Desde hace un par de años me siento abuela. No me refiero a llevar mal mis treinta y cuatro añacos (eso sólo según días y depende de la cantidad de vino ingerida la noche anterior), sino a que de algún modo a todo el mundo le da por contarme sus enfermedades.

Después de mucho meditar tengo que admitir que la culpa es mía. Normalmente todo empieza con un sencillo “yo es que no puedo comer cereales” y ya, ahí se desatan la ganas del respetable de contarme sus males y sus andanzas por las consultas médicas y yo no sé ponerle freno.

Pero sucede algo curioso cuando te paras a escuchar (es bonito escuchar a veces, y no poner siempre esa cara de “música de espera”) y es que de repente, como quien no quiere la cosa… DESCUBRES UN PATRÓN.

Y cuando te das cuenta de ese patrón, te sientes como Beckett, miss Marple y Jessica Flecther todo en uno por tu agudeza mental. Sí, mis queridas, de repente te das cuenta de que las mujeres somos unas HISTÉRICAS. Con mayúsculas y todo.

Como resumen a un periplo de más de siete años rodando por diferentes médicos, os diré que lo que comenzó con un “a mí que estés cansada no me dice nada, no es síntoma de nada” terminó con un doble diagnóstico tiroideo y digestivo y una pequeña visita a un quirófano. Ahora, con los datos en la mano, al menos puedo trabajar para sentirme mejor y dejar que mi nutricionista me ayude. Pero para llegar hasta ahí tuve que escuchar un millón de veces que lo mío “eran nervios”. Que somatizaba el estrés. Que tenía que tranquilizarme, ¡hombre ya! Llegué a visitar a una psicóloga porque me autofustigaba pensando que si de verdad no me pasaba nada, no tenía excusas para no levantarme del sofá (soy un pelín multitarea). Me frustraba y he llorado como una boba porque no entendía que me pasaba (Nota: soy de esas a las que llorar se le da más bien mal, así que entended cómo estaba de desesperada).

No es que todos los médicos me ignoraran, pero en general, sin pruebas, todos me remitían a mis supuestos nervios.

Hasta aquí, una historia sin más con final diagnosticado.

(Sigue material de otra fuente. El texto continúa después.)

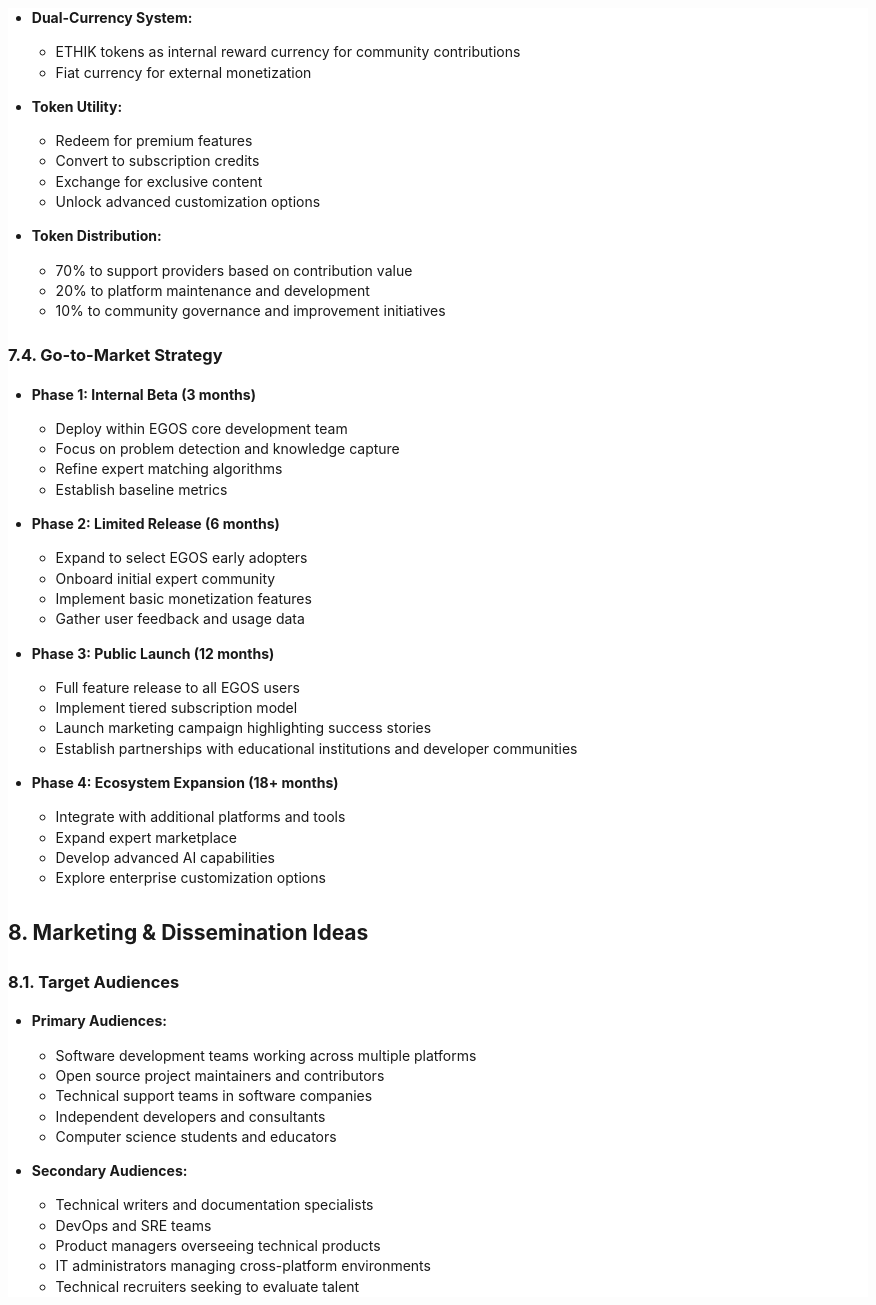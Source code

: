 * **Dual-Currency System:**
  * ETHIK tokens as internal reward currency for community contributions
  * Fiat currency for external monetization

* **Token Utility:**
  * Redeem for premium features
  * Convert to subscription credits
  * Exchange for exclusive content
  * Unlock advanced customization options

* **Token Distribution:**
  * 70% to support providers based on contribution value
  * 20% to platform maintenance and development
  * 10% to community governance and improvement initiatives

### 7.4. Go-to-Market Strategy

* **Phase 1: Internal Beta (3 months)**
  * Deploy within EGOS core development team
  * Focus on problem detection and knowledge capture
  * Refine expert matching algorithms
  * Establish baseline metrics

* **Phase 2: Limited Release (6 months)**
  * Expand to select EGOS early adopters
  * Onboard initial expert community
  * Implement basic monetization features
  * Gather user feedback and usage data

* **Phase 3: Public Launch (12 months)**
  * Full feature release to all EGOS users
  * Implement tiered subscription model
  * Launch marketing campaign highlighting success stories
  * Establish partnerships with educational institutions and developer communities

* **Phase 4: Ecosystem Expansion (18+ months)**
  * Integrate with additional platforms and tools
  * Expand expert marketplace
  * Develop advanced AI capabilities
  * Explore enterprise customization options

## 8. Marketing & Dissemination Ideas

### 8.1. Target Audiences

* **Primary Audiences:**
  * Software development teams working across multiple platforms
  * Open source project maintainers and contributors
  * Technical support teams in software companies
  * Independent developers and consultants
  * Computer science students and educators

* **Secondary Audiences:**
  * Technical writers and documentation specialists
  * DevOps and SRE teams
  * Product managers overseeing technical products
  * IT administrators managing cross-platform environments
  * Technical recruiters seeking to evaluate talent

Pero me he dado cuenta de que a través de las conversaciones sobre alimentación, he conocido a muchas chicas que me narran situaciones similares. “No puedo comer porque no me entra nada”, “sólo me entra un yogur porque lo demás me sienta fatal”, “llevo meses sin dormir bien pero no sé por qué”. Y todas (aún no he conocido un chico que me cuente lo mismo) me han terminado diciendo: “ya me ha dicho el médico que son nervios”. Y lo más grande: “me han dado pastillas para los nervios”. ¿Pruebas médicas? ¡Para qué!

He visto a unas cuantas mujeres increíbles angustiadas y pasando por el mismo auto-fustigamiento que tanto me suena, porque encima se sienten culpables de sentirse enfermas. De caer exhaustas en cuanto pueden o de perder las ganas de interaccionar con el mundo en general.

Allá por el siglo XIX la histeria se les diagnosticaba a las mujeres ante causas poco determinantes o simplemente “cuando eran propensas a crear problemas”. Y los médicos, unos genios, la curaban a base de masturbar a las susodichas histéricas. No comment.

Se ve que hoy queda feo decir que somos unas locasdelcoño  histéricas y prefieren decir que “somatizamos los nervios” y recetar pastillas como si no hubiera un mañana. Como si fuera lo más normal. Porque entender mejor el cuerpo femenino, por lo visto,  no les apetece tanto.

Raquel Venancio Zambrano

Nota: quiero dejar claro que confío plenamente en la buena praxis de la mayoría de los y las médicos. No es un ataque contra el cuerpo médico sino contra lo poco que se estudia la causística propia de los cuerpos femeninos, de sus hormonas y de la alta incidencia de algunas enfermedades. Y que negaos los hay en todas partes.